*Description of the task*:
Set down the lines below exactly as they stand, please. Go from the first through the one containing "further checks bound".
◇ ◇ ◇ ◇
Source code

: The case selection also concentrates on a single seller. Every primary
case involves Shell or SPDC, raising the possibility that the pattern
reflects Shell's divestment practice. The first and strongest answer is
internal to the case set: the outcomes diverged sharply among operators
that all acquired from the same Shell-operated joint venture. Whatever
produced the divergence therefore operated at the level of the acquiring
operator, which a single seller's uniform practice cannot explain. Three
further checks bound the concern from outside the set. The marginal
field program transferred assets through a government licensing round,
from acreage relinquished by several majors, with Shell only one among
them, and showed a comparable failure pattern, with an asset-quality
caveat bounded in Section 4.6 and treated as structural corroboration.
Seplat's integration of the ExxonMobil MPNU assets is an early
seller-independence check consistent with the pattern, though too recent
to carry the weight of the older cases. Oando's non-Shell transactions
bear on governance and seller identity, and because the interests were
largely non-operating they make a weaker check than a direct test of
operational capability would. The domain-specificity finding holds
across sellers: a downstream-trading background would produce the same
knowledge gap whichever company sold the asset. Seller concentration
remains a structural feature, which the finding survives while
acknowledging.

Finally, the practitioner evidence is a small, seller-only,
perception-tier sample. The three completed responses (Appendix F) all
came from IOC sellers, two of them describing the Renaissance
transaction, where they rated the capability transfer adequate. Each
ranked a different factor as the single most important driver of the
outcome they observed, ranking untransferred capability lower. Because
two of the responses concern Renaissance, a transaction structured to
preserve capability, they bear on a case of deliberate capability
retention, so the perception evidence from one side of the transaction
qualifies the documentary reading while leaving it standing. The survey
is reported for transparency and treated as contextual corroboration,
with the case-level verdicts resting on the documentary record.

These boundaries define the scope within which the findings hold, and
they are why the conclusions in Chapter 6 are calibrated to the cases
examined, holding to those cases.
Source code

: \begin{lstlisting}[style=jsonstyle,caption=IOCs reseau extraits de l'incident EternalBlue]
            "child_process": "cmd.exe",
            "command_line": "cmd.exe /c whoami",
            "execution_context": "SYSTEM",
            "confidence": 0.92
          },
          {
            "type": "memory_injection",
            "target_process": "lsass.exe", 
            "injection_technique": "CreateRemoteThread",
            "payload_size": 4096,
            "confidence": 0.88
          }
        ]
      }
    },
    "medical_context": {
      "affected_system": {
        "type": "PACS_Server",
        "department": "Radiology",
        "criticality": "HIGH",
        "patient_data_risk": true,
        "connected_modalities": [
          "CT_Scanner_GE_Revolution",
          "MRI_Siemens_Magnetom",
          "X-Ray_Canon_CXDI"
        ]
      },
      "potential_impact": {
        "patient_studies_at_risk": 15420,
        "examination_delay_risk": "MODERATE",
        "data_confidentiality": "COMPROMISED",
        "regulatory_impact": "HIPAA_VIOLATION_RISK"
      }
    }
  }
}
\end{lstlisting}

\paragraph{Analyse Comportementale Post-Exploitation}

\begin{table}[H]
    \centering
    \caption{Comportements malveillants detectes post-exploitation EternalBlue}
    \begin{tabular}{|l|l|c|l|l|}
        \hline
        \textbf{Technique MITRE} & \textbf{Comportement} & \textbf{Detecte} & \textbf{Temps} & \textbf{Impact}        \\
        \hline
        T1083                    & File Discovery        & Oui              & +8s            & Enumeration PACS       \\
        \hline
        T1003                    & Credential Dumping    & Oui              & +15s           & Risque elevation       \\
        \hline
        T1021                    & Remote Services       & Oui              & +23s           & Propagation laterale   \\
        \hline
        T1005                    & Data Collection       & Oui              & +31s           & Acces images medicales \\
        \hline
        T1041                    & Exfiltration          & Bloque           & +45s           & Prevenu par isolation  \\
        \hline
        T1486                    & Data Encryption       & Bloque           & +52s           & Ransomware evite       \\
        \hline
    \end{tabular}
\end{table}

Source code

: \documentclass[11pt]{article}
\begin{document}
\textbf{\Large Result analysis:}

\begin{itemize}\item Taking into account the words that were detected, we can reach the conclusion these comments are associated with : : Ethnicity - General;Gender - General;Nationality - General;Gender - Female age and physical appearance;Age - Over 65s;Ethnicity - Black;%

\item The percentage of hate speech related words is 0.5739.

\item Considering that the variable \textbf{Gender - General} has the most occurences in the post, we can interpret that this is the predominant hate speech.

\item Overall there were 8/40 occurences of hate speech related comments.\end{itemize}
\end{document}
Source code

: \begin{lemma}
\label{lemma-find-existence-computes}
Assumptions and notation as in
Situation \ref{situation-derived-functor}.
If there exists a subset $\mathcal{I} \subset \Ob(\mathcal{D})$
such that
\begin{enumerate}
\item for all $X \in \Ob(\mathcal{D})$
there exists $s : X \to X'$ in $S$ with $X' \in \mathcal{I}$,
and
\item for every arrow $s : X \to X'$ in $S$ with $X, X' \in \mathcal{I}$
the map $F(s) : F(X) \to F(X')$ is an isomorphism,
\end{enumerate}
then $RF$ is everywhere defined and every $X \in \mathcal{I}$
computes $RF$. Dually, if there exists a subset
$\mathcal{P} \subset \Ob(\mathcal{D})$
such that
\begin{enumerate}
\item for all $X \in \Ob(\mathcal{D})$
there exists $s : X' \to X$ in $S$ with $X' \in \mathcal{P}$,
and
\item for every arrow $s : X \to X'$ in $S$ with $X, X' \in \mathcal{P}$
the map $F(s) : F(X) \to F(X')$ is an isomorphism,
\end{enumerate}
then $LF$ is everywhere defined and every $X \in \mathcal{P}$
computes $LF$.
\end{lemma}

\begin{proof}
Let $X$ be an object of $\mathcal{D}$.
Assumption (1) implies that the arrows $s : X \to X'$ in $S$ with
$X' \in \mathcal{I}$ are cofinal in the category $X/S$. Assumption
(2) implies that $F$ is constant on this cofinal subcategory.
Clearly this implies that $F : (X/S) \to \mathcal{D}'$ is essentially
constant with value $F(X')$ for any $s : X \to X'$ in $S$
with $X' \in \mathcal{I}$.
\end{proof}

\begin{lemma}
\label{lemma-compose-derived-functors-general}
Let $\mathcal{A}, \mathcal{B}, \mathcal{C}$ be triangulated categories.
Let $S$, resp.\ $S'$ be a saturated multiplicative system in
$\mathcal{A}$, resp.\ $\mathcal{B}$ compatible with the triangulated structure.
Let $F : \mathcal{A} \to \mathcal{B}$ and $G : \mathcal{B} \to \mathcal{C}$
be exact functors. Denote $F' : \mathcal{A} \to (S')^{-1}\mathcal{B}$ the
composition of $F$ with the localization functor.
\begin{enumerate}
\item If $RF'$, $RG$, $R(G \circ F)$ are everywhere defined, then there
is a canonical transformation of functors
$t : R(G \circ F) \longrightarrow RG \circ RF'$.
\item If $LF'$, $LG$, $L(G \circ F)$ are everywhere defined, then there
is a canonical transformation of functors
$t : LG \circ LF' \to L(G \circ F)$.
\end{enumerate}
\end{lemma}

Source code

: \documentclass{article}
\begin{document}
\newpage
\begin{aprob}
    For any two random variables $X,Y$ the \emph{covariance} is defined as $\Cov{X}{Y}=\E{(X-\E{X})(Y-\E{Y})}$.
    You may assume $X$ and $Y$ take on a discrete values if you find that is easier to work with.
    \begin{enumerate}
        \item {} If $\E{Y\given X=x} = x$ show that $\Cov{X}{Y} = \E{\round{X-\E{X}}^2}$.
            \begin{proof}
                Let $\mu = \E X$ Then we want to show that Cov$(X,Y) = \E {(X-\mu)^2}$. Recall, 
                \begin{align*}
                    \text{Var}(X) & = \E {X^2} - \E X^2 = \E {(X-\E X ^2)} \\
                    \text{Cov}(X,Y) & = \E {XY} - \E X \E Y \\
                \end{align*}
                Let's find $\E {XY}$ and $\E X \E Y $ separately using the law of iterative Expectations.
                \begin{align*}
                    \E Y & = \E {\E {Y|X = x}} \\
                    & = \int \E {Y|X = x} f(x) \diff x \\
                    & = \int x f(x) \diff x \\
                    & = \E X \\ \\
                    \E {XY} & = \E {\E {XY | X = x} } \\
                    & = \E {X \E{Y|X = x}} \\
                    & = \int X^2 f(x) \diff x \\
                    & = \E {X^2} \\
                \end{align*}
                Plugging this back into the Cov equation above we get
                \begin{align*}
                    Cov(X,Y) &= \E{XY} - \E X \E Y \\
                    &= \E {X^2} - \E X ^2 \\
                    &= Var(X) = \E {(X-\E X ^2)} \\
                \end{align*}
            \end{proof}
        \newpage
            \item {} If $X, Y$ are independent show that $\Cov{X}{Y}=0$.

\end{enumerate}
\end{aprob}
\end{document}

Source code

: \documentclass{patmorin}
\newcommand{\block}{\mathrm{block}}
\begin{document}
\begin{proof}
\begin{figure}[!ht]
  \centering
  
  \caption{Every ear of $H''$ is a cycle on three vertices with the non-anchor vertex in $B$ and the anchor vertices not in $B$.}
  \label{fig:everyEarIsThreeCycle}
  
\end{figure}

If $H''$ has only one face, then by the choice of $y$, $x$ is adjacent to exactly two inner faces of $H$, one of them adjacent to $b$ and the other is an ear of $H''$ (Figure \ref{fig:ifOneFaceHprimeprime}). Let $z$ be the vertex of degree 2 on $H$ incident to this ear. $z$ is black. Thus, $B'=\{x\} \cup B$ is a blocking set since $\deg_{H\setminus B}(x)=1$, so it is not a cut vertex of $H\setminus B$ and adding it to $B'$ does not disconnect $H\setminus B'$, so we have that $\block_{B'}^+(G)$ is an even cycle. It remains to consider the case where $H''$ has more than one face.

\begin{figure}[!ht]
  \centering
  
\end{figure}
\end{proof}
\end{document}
◇ ◇ ◇ ◇
*Solved problem*:
Source code

: The case selection also concentrates on a single seller. Every primary
case involves Shell or SPDC, raising the possibility that the pattern
reflects Shell's divestment practice. The first and strongest answer is
internal to the case set: the outcomes diverged sharply among operators
that all acquired from the same Shell-operated joint venture. Whatever
produced the divergence therefore operated at the level of the acquiring
operator, which a single seller's uniform practice cannot explain. Three
further checks bound the concern from outside the set. The marginal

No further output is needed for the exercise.